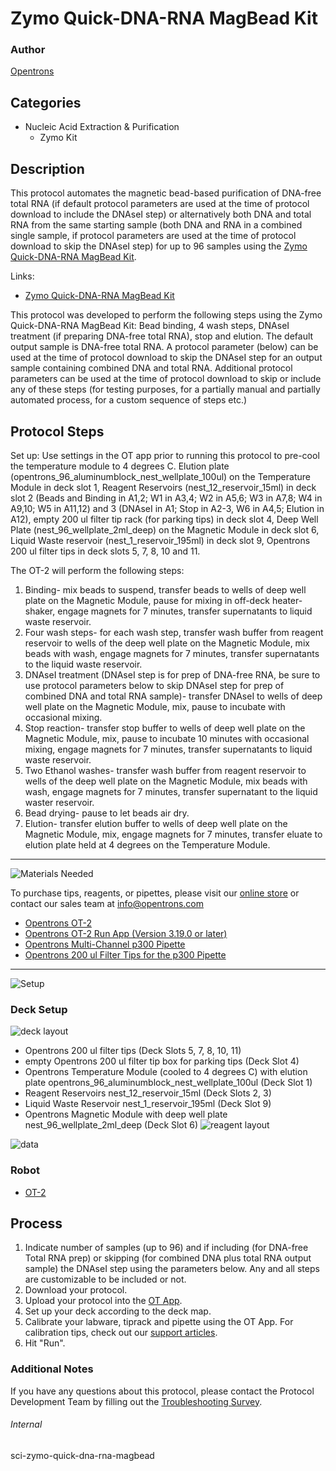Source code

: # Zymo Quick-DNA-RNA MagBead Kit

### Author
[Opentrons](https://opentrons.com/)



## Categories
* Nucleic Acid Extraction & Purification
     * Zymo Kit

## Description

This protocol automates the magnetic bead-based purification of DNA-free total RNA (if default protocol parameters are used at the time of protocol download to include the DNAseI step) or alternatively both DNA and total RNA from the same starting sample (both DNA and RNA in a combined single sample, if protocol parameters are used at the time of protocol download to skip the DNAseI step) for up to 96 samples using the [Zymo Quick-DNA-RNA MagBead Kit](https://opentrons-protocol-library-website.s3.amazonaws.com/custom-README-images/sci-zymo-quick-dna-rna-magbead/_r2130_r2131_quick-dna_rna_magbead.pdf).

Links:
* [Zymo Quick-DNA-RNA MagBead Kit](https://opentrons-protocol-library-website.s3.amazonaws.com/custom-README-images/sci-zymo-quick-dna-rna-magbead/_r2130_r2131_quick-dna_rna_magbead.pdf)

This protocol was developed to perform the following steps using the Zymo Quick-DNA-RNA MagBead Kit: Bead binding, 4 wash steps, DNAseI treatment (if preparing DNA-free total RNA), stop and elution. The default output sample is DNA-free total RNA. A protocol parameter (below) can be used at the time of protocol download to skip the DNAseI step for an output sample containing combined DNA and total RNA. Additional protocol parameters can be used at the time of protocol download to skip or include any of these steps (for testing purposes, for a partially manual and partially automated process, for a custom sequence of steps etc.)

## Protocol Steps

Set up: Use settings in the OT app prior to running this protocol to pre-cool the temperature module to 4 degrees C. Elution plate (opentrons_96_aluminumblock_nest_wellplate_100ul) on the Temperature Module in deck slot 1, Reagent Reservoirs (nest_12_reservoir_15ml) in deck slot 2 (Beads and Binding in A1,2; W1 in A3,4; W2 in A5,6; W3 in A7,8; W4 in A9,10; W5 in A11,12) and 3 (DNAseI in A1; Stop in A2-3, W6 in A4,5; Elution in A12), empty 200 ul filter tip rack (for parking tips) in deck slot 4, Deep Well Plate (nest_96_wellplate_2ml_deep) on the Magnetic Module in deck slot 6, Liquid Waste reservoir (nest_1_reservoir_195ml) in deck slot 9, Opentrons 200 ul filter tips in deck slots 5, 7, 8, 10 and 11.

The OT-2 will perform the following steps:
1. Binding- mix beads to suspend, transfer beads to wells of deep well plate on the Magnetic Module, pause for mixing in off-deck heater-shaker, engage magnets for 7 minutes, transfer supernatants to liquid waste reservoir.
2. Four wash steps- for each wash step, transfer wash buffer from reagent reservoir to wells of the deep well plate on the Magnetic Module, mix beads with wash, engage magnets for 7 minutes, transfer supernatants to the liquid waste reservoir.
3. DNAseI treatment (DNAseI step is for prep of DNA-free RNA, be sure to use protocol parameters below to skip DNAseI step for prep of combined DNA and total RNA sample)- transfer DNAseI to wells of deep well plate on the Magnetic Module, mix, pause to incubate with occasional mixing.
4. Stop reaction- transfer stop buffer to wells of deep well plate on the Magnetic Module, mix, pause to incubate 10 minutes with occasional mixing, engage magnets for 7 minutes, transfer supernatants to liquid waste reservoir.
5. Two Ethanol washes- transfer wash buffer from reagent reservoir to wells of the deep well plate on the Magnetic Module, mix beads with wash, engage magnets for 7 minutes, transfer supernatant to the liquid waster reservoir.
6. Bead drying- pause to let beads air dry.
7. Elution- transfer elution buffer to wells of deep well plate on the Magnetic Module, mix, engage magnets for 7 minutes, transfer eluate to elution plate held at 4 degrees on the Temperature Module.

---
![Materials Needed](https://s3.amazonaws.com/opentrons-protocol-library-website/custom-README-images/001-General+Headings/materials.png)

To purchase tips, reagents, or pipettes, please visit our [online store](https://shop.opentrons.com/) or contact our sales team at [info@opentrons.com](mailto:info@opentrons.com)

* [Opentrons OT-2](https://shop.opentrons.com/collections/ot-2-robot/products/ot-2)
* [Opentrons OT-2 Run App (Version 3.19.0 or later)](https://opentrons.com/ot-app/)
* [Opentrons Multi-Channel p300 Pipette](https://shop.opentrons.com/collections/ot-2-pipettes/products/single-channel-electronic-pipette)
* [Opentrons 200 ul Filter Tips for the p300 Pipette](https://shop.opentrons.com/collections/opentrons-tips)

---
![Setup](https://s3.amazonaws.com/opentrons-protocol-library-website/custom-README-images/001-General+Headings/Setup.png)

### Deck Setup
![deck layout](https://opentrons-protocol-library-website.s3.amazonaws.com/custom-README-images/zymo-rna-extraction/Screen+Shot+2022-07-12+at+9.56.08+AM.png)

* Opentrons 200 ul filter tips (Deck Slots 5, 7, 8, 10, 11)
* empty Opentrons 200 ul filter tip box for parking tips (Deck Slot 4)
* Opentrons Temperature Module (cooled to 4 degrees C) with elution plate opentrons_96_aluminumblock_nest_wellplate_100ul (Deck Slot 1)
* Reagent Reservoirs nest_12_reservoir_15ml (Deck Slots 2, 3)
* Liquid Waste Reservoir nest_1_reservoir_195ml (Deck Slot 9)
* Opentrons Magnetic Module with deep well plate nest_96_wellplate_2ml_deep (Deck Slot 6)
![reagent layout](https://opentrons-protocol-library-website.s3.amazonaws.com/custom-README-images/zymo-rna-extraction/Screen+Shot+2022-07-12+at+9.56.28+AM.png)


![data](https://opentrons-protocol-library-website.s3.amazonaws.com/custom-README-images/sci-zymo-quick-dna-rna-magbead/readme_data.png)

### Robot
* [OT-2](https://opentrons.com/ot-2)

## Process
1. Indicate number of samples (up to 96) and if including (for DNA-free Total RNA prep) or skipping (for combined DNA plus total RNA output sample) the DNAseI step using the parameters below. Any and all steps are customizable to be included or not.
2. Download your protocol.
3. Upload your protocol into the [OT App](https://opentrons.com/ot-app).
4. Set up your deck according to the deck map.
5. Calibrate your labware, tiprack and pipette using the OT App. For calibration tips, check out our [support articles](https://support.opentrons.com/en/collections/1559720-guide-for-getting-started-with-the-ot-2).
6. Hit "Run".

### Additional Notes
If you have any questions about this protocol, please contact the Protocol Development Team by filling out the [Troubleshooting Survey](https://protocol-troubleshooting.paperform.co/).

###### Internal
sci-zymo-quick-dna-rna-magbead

WHAT IS BEING ASKED =
Looking at the entries above, can you reproduce exactly the lines from the one that holds "(Deck Slot 9)" through the one that holds "2. Download your protocol.", and only those?

EXERCISE OUTPUT =
* Liquid Waste Reservoir nest_1_reservoir_195ml (Deck Slot 9)
* Opentrons Magnetic Module with deep well plate nest_96_wellplate_2ml_deep (Deck Slot 6)
![reagent layout](https://opentrons-protocol-library-website.s3.amazonaws.com/custom-README-images/zymo-rna-extraction/Screen+Shot+2022-07-12+at+9.56.28+AM.png)


![data](https://opentrons-protocol-library-website.s3.amazonaws.com/custom-README-images/sci-zymo-quick-dna-rna-magbead/readme_data.png)

### Robot
* [OT-2](https://opentrons.com/ot-2)

## Process
1. Indicate number of samples (up to 96) and if including (for DNA-free Total RNA prep) or skipping (for combined DNA plus total RNA output sample) the DNAseI step using the parameters below. Any and all steps are customizable to be included or not.
2. Download your protocol.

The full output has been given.